Search code examples
regexjava-8apache-commonsblacklist

Searching a Java 8 string for the existence of words from a list


Java 8 here. I am given a list of blacklisted words/expressions as well as an input string. I need to determine if any of those blacklisted items appears in the input string:

List<String> blacklist = new ArrayList<>();

// populate the blacklist and "normalize" it by removing whitespace and converting to lower case
blacklist.add("Call for info".toLowerCase().replaceAll("\\s", ""));
blacklist.add("Travel".toLowerCase().replaceAll("\\s", ""));
blacklist.add("To be determined".toLowerCase().replaceAll("\\s", ""));
blacklist.add("Meals".toLowerCase().replaceAll("\\s", ""));
blacklist.add("Custom Call".toLowerCase().replaceAll("\\s", ""));
blacklist.add("Custom".toLowerCase().replaceAll("\\s", ""));

// obtain the input string and also "normalize" it
String input = getSomehow().toLowerCase().replaceAll("\\s", ""));

// now determine if any blacklisted words/expressions appear inside the input
for(String blItem : blacklist) {
    if (input.contains(blItem)) {
        throw new RuntimeException("IMPOSSSSSSSIBLE!")
    }
}

I thought this was working great until my input string contained the word "Customer" inside of it.

Since custom exists inside customer, the program is throwing an exception. Instead, I want it to be allowed, because "customer" is not a blacklisted word.

So I think the actual logic here is:

  • If the input string contains a blacklist word...
  • ...AND the blacklist word is preceded by either the beginning of the string or a non-alphabetical ([a-z]) character...
  • ...AND the blacklist word is succeeded by either the end of the string or a non-alphabetical charatcer...
  • ...then throw the exception

I think that would cover all my bases.

Does Java 8 or any (Apache or otherwise) "commons" library have anything that will help me here? For some reason I'm having a hard time wrapping my head around this and making the code look elegant (I'm not sure how to check for the beginning/ending of a string from inside a regex, etc.).

Any ideas?


Solution

  • You can pre-compile a list of Patterns for the given words.

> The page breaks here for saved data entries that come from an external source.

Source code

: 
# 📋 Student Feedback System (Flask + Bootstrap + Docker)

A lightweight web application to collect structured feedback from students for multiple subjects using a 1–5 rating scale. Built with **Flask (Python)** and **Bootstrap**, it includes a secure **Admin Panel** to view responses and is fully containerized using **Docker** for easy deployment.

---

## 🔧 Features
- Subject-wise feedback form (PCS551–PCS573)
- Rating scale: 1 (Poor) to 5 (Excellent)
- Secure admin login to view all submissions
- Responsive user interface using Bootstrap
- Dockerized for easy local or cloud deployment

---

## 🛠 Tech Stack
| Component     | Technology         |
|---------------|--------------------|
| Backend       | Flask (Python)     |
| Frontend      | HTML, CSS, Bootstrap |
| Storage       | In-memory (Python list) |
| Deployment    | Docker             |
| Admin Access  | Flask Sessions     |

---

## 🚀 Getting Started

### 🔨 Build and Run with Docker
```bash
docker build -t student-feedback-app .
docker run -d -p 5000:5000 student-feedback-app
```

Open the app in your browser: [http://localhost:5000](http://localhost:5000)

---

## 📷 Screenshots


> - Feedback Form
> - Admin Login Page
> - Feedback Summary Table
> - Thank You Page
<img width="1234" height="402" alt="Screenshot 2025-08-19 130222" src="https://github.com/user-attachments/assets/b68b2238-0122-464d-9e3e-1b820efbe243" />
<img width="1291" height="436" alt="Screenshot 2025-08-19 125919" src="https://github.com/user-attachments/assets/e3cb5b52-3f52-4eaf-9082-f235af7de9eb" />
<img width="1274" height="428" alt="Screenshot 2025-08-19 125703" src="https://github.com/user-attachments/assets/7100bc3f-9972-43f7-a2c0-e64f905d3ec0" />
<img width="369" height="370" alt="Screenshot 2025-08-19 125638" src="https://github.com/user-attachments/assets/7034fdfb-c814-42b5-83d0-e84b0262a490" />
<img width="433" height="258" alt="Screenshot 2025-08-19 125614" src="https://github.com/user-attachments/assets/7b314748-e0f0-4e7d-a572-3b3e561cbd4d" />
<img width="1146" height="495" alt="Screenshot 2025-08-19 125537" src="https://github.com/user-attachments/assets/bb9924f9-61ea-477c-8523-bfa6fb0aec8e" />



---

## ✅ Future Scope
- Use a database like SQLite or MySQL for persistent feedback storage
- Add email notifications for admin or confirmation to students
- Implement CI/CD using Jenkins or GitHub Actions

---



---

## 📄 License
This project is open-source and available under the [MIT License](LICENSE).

    \b indicates a word boundary. Adding a word boundary on both sides of a String will match the regex for exact words.

    List<Pattern> blackListPatterns =
        blackList
            .stream()
            .map(
                    word -> Pattern.compile("\\b" + Pattern.quote(word) + "\\b")
            ).collect(Collectors.toList());
    

    Then you can match the word with the Pattern List.

    If you are sure your word will not contain any metacharacters like (,* .etc, you can directly create your Pattern from the String instead of using Pattern.quote(), which is used to escape metacharacters.

    for (Pattern pattern : blackListPatterns) {
        if (pattern.matcher(input).find()) {
            throw new RuntimeException("IMPOSSSSSSSIBLE!")
        }
    }